## What is required
From the data below, give the number of lines holding the word "tutti", with nothing else added.

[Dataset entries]
╭──

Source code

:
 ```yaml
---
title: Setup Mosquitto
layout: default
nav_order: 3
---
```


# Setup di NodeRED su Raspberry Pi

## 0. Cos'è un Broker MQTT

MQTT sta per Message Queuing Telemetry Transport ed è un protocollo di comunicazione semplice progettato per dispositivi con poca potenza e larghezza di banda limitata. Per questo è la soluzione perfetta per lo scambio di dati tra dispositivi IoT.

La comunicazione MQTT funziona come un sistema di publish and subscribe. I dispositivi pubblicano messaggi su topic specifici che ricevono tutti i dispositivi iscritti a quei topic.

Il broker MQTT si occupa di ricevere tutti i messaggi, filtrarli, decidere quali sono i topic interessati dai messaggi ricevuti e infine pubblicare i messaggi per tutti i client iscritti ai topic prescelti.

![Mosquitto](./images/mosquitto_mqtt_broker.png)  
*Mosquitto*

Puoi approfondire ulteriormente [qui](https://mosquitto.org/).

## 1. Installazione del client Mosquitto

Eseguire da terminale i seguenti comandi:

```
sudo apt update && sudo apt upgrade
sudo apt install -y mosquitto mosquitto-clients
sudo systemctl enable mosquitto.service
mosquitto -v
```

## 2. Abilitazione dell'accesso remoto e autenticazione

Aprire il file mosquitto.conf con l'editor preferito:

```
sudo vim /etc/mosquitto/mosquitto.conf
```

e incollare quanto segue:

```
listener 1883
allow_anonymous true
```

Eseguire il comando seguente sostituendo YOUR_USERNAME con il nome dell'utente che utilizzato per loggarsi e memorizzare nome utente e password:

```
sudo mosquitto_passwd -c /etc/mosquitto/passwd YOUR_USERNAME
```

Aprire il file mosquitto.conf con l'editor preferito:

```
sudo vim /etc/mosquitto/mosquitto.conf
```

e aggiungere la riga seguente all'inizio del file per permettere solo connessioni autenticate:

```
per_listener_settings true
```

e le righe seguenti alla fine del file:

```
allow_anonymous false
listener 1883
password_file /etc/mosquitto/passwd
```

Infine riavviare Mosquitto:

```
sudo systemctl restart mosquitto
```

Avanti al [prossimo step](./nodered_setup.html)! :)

╰──

## Solution to this task
2